Task details: Print each line from the start of the records below up through the line where "A movie rental" is found, exactly as given.

---*---

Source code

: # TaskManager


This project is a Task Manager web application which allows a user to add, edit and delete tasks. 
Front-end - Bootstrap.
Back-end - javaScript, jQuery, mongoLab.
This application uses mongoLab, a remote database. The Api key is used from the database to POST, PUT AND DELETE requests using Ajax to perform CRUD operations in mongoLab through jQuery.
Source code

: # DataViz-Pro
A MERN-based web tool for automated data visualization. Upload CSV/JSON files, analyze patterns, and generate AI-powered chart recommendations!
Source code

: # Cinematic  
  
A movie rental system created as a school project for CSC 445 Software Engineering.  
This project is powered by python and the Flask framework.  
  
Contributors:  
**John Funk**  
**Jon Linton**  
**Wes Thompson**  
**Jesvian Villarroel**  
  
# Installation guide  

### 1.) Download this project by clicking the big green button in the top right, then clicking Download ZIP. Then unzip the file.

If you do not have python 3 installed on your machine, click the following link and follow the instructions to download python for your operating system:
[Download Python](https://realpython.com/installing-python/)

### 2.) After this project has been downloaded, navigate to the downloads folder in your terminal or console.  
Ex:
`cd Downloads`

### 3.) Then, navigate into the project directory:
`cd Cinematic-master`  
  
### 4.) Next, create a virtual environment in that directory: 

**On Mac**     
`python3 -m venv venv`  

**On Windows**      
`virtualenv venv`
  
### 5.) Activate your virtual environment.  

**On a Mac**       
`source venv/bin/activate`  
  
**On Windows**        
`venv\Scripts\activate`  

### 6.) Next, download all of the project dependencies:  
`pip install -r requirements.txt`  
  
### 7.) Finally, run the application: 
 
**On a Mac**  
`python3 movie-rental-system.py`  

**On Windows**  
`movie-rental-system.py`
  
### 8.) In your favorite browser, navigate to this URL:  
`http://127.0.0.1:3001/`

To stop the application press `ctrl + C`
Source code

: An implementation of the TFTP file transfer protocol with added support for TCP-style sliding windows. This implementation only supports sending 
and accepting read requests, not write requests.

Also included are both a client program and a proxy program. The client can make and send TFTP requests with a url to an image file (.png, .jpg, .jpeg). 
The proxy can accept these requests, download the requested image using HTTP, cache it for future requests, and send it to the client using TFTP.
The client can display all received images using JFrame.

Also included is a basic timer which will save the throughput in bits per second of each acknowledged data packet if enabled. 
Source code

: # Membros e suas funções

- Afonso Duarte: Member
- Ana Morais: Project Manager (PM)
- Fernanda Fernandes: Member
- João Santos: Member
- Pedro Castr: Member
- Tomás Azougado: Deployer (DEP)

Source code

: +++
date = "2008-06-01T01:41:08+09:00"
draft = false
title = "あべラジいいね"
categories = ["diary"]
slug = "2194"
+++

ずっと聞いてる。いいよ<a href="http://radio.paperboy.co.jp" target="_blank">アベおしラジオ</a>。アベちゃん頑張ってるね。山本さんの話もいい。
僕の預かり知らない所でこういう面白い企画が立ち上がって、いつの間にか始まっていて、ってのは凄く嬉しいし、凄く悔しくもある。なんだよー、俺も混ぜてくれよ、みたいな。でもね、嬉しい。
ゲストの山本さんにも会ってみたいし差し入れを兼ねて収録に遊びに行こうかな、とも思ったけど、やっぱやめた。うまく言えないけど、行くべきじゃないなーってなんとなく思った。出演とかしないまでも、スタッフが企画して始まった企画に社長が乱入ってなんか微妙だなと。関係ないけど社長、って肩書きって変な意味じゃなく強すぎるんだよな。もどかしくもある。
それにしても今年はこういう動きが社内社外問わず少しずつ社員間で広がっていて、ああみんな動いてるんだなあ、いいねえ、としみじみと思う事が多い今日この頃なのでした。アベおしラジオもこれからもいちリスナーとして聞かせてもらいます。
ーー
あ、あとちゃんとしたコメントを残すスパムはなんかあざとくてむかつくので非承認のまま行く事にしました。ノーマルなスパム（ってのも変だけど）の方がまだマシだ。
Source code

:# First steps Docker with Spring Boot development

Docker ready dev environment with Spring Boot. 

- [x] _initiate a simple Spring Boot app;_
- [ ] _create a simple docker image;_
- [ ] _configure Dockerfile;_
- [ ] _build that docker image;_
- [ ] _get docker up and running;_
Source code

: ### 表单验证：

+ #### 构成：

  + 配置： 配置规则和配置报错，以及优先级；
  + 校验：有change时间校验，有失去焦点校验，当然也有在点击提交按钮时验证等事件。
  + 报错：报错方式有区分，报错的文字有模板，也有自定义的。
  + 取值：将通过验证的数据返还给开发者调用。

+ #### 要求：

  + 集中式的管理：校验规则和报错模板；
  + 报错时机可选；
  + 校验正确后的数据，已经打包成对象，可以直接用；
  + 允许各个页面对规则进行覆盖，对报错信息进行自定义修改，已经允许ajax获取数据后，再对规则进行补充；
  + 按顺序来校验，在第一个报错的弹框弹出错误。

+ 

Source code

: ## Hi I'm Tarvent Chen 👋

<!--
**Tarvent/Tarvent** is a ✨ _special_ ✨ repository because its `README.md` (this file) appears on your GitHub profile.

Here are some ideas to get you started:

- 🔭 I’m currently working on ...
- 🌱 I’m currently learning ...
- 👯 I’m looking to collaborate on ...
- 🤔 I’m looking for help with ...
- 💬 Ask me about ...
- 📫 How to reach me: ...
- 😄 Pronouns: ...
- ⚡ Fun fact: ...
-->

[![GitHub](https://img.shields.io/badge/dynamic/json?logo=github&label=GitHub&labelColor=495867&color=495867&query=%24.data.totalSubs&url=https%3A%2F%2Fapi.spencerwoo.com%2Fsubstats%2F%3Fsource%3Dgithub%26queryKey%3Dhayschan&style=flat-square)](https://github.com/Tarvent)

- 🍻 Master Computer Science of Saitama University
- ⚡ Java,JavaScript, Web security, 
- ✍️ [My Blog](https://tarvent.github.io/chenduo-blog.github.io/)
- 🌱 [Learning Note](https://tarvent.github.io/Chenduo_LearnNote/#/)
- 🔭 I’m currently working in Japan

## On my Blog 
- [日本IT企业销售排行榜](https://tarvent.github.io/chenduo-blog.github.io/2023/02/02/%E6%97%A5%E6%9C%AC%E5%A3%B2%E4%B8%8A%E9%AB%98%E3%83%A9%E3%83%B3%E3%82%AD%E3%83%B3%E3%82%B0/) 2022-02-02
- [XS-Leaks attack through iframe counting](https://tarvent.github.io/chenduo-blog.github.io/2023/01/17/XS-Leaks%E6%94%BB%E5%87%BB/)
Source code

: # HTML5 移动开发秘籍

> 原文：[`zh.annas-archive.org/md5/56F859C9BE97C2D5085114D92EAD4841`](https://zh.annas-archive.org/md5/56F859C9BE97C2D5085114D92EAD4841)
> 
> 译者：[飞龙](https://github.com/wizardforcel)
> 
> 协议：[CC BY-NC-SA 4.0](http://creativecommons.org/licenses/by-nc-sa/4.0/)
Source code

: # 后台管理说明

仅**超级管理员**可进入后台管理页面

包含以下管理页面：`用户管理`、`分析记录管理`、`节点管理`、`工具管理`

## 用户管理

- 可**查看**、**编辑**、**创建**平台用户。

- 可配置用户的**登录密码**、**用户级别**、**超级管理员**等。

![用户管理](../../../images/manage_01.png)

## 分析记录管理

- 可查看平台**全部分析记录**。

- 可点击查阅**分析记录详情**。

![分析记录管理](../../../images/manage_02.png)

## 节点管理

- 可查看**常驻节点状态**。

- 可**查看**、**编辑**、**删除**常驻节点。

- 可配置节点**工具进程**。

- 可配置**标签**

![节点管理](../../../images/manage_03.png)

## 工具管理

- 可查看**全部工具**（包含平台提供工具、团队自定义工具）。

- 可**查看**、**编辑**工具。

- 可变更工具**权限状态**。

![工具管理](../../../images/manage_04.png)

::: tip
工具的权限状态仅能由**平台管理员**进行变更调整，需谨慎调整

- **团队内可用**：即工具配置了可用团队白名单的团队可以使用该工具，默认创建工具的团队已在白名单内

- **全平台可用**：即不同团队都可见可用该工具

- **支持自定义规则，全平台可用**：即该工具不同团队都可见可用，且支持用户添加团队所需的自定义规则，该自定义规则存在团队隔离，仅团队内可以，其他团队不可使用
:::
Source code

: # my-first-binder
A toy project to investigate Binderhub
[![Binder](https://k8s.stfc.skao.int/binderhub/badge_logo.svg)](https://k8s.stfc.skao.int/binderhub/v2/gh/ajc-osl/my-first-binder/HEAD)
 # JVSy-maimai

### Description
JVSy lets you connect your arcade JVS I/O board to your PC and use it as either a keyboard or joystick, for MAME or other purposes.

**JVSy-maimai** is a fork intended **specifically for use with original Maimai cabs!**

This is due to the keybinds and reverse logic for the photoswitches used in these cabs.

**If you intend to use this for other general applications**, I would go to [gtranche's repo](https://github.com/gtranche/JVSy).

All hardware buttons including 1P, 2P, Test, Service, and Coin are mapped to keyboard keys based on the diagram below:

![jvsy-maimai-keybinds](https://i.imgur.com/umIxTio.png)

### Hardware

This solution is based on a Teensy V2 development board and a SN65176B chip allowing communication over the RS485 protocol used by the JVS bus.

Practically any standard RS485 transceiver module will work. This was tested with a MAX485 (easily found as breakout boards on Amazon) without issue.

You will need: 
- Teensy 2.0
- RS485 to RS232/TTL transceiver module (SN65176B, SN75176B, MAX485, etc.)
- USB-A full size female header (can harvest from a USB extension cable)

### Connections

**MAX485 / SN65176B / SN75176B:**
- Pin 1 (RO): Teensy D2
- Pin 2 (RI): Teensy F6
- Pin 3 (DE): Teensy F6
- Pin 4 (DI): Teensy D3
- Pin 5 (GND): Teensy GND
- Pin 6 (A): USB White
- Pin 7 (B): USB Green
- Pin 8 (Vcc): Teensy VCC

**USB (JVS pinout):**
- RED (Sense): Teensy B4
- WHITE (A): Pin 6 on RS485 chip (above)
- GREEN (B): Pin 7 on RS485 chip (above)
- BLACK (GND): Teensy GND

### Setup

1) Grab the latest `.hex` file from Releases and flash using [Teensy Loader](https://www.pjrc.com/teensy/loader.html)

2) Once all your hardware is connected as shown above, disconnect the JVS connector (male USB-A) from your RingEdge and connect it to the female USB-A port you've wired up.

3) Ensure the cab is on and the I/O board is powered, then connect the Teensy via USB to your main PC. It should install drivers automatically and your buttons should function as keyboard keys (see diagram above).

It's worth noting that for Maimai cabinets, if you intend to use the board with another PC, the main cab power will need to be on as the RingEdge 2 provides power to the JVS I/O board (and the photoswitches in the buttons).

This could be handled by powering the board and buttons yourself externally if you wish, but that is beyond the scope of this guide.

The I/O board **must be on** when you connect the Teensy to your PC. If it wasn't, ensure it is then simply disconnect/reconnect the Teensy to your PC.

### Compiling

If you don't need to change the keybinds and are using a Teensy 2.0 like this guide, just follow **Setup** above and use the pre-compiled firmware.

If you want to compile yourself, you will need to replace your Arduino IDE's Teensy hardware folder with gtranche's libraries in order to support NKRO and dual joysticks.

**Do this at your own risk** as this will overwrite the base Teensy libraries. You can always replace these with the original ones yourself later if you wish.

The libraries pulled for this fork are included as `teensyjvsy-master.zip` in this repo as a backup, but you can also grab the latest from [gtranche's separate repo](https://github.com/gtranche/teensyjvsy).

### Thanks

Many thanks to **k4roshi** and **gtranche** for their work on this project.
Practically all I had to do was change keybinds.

---*---

Response:
Source code

: # TaskManager


This project is a Task Manager web application which allows a user to add, edit and delete tasks. 
Front-end - Bootstrap.
Back-end - javaScript, jQuery, mongoLab.
This application uses mongoLab, a remote database. The Api key is used from the database to POST, PUT AND DELETE requests using Ajax to perform CRUD operations in mongoLab through jQuery.
Source code

: # DataViz-Pro
A MERN-based web tool for automated data visualization. Upload CSV/JSON files, analyze patterns, and generate AI-powered chart recommendations!
Source code

: # Cinematic  
  
A movie rental system created as a school project for CSC 445 Software Engineering.  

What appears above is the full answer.